The safety and efficacy data from the study point to yes, bluebird and partner Bristol-Myers Squibb say. 

Of the 38 treated patients, 66% developed cytokine release syndrome (CRS), a dangerous side effect that happens when the CAR-T cells work too well and activate the immune system too strongly. Most of these cases were low-grade, requiring only moderate treatment or treatment to address symptoms like headache and fatigue. One patient needed aggressive treatment for CRS, and one patient died from the condition. The most common side effect was neutropenia, an abnormally low white blood cell count. 

“Everything we are seeing with ‘21217 is quite consistent with other CAR-T cell approaches across targets, including CD19 and BCMA,” Gregory said. “As is typical, a lot of the adverse events are associated with cytokine release syndrome. On one hand, that is a good thing: It means the T cells are getting to the tumor and beginning to kill the tumor and cytokines are being released in association with that. Of course, it can go too far on that scale and can get to very serious adverse events.” 

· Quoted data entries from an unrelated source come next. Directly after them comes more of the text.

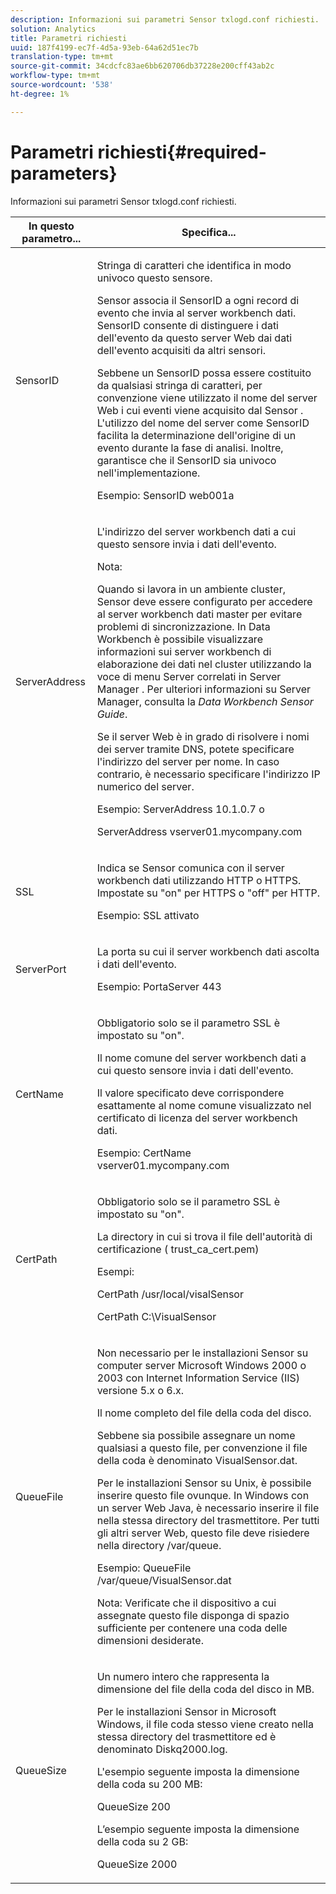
 ```yaml
---
description: Informazioni sui parametri Sensor txlogd.conf richiesti.
solution: Analytics
title: Parametri richiesti
uuid: 187f4199-ec7f-4d5a-93eb-64a62d51ec7b
translation-type: tm+mt
source-git-commit: 34cdcfc83ae6bb620706db37228e200cff43ab2c
workflow-type: tm+mt
source-wordcount: '538'
ht-degree: 1%

---
```



# Parametri richiesti{#required-parameters}

Informazioni sui parametri Sensor txlogd.conf richiesti.

<table id="table_69CFE10A3707403F9793137B128E706A"> 
 <thead> 
  <tr> 
   <th colname="col1" class="entry"> In questo parametro... </th> 
   <th colname="col2" class="entry"> Specifica... </th> 
  </tr> 
 </thead>
 <tbody> 
  <tr> 
   <td colname="col1"> SensorID </td> 
   <td colname="col2"> <p>Stringa di caratteri che identifica in modo univoco questo <span class="wintitle"> sensore</span>. </p> <p> <span class="wintitle"> Sensor</span> associa il SensorID a ogni record di evento che invia al server <span class="keyword"></span>workbench dati. SensorID consente di distinguere i dati dell'evento da questo server Web dai dati dell'evento acquisiti da altri <span class="wintitle"> sensori</span>. </p> <p>Sebbene un SensorID possa essere costituito da qualsiasi stringa di caratteri, per convenzione viene utilizzato il nome del server Web i cui eventi viene acquisito dal <span class="wintitle"> Sensor</span> . L'utilizzo del nome del server come SensorID facilita la determinazione dell'origine di un evento durante la fase di analisi. Inoltre, garantisce che il SensorID sia univoco nell'implementazione. </p> <p>Esempio: <span class="filepath"> SensorID web001a</span> </p> </td> 
  </tr> 
  <tr> 
   <td colname="col1"> ServerAddress </td> 
   <td colname="col2"> <p>L'indirizzo del server <span class="keyword"> workbench</span> dati a cui questo <span class="wintitle"> sensore</span> invia i dati dell'evento. </p> <p>Nota:  <p>Quando si lavora in un ambiente cluster, <span class="wintitle"> Sensor</span> deve essere configurato per accedere al server <span class="keyword"></span> workbench dati master per evitare problemi di sincronizzazione. In Data Workbench è possibile visualizzare informazioni sui server <span class="keyword"> workbench di elaborazione dei dati nel cluster utilizzando la voce di menu Server correlati in</span> Server Manager <span class="wintitle"></span>. Per ulteriori informazioni su <span class="wintitle"> Server Manager</span>, consulta la <i><span class="keyword"> Data Workbench</span><span class="wintitle"> Sensor</span> Guide</i>. </p> <p>Se il server Web è in grado di risolvere i nomi dei server tramite DNS, potete specificare l'indirizzo del server per nome. In caso contrario, è necessario specificare l'indirizzo IP numerico del server. </p> <p>Esempio: <span class="filepath"> ServerAddress 10.1.0.7</span> o </p> <p> <span class="filepath"> ServerAddress vserver01.mycompany.com</span> </p> </p> </td> 
  </tr> 
  <tr> 
   <td colname="col1"> SSL </td> 
   <td colname="col2"> <p>Indica se <span class="wintitle"> Sensor</span> comunica con il server <span class="keyword"> workbench</span> dati utilizzando HTTP o HTTPS. Impostate su "on" per HTTPS o "off" per HTTP. </p> <p>Esempio: <span class="filepath"> SSL attivato</span> </p> </td> 
  </tr> 
  <tr> 
   <td colname="col1"> ServerPort </td> 
   <td colname="col2"> <p>La porta su cui il server <span class="keyword"> workbench</span> dati ascolta i dati dell'evento. </p> <p>Esempio: <span class="filepath"> PortaServer 443</span> </p> </td> 
  </tr> 
  <tr> 
   <td colname="col1"> CertName </td> 
   <td colname="col2"> <p>Obbligatorio solo se il parametro SSL è impostato su "on". </p> <p>Il nome comune del server <span class="keyword"> workbench</span> dati a cui questo <span class="wintitle"> sensore</span> invia i dati dell'evento. </p> <p>Il valore specificato deve corrispondere esattamente al nome comune visualizzato nel certificato di licenza del server <span class="keyword"> workbench</span> dati. </p> <p>Esempio: <span class="filepath"> CertName vserver01.mycompany.com</span> </p> </td> 
  </tr> 
  <tr> 
   <td colname="col1"> CertPath </td> 
   <td colname="col2"> <p>Obbligatorio solo se il parametro SSL è impostato su "on". </p> <p>La directory in cui si trova il file dell'autorità di certificazione (<span class="filepath"> trust_ca_cert.pem</span>) </p> <p>Esempi: </p> <p> <span class="filepath"> CertPath /usr/local/visalSensor</span> </p> <p> <span class="filepath"> CertPath C:\VisualSensor</span> </p> </td> 
  </tr> 
  <tr> 
   <td colname="col1"> QueueFile </td> 
   <td colname="col2"> <p>Non necessario per le installazioni <span class="wintitle"> Sensor</span> su computer server Microsoft Windows 2000 o 2003 con Internet Information Service (IIS) versione 5.x o 6.x. </p> <p>Il nome completo del file della coda del disco. </p> <p>Sebbene sia possibile assegnare un nome qualsiasi a questo file, per convenzione il file della coda è denominato <span class="filepath"> VisualSensor.dat</span>. </p> <p>Per le installazioni <span class="wintitle"> Sensor</span> su Unix, è possibile inserire questo file ovunque. In Windows con un server Web Java, è necessario inserire il file nella stessa directory del trasmettitore. Per tutti gli altri server Web, questo file deve risiedere nella directory /var/queue. </p> <p>Esempio: <span class="filepath"> QueueFile /var/queue/VisualSensor.dat</span> </p> <p> <p>Nota:  Verificate che il dispositivo a cui assegnate questo file disponga di spazio sufficiente per contenere una coda delle dimensioni desiderate. </p> </p> </td> 
  </tr> 
  <tr> 
   <td colname="col1"> QueueSize </td> 
   <td colname="col2"> <p>Un numero intero che rappresenta la dimensione del file della coda del disco in MB. </p> <p>Per le installazioni <span class="wintitle"> Sensor</span> in Microsoft Windows, il file coda stesso viene creato nella stessa directory del trasmettitore ed è denominato <span class="filepath"> Diskq2000.log</span>. </p> <p>L'esempio seguente imposta la dimensione della coda su 200 MB: </p> <p>QueueSize 200 </p> <p>L’esempio seguente imposta la dimensione della coda su 2 GB: </p> <p>QueueSize 2000 </p> </td> 
  </tr> 
 </tbody> 
</table>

From a safety perspective, he said, the company hasn’t “broken” the T cells and they’re behaving similarly to other CAR-T treatments. From an efficacy perspective, it’s difficult to do a direct comparison to bb2121. But the company is finding a correlation between the number of longer-lasting memorylike T cells in the drug product and the ability of those CAR-T cells to expand in the patients, Gregory said. 

“Consistent with the hypothesis underlying the bb21217 program that memory-like phenotype T cells may survive longer in vivo, we have observed durable CAR-T cell persistence in patients with ongoing response at up to 18 months following treatment,” bluebird Chief Medical Officer David Davidson, M.D., said in a statement. “We are continuing to recruit additional patients in the study and performing ongoing assessments of the functional persistence of bb21217, as well as its potential correlation to durability of response.”

Whether boosting CAR-T cells’ life span equals longer responses and more effective treatments is a question the field has yet to answer. There are a few examples in the scientific literature, but time will tell whether bluebird’s approach with bb21217 will be an improvement over its predecessor, bb2121.

Jefferies analysts expect higher doses of the follow-up treatment to perform better than the lowest, 150 million dose.

"Collectively, the clinical profile of 150M cell dose cohort seems undifferentiated from that of bb2121. We await add'l updates from the 450M cell dose cohort to assess if central memory T-cell phenotype could be translated to improved clinical outcome," they wrote in a note on Tuesday.

Editor's note: This story was updated with comments from an analyst note.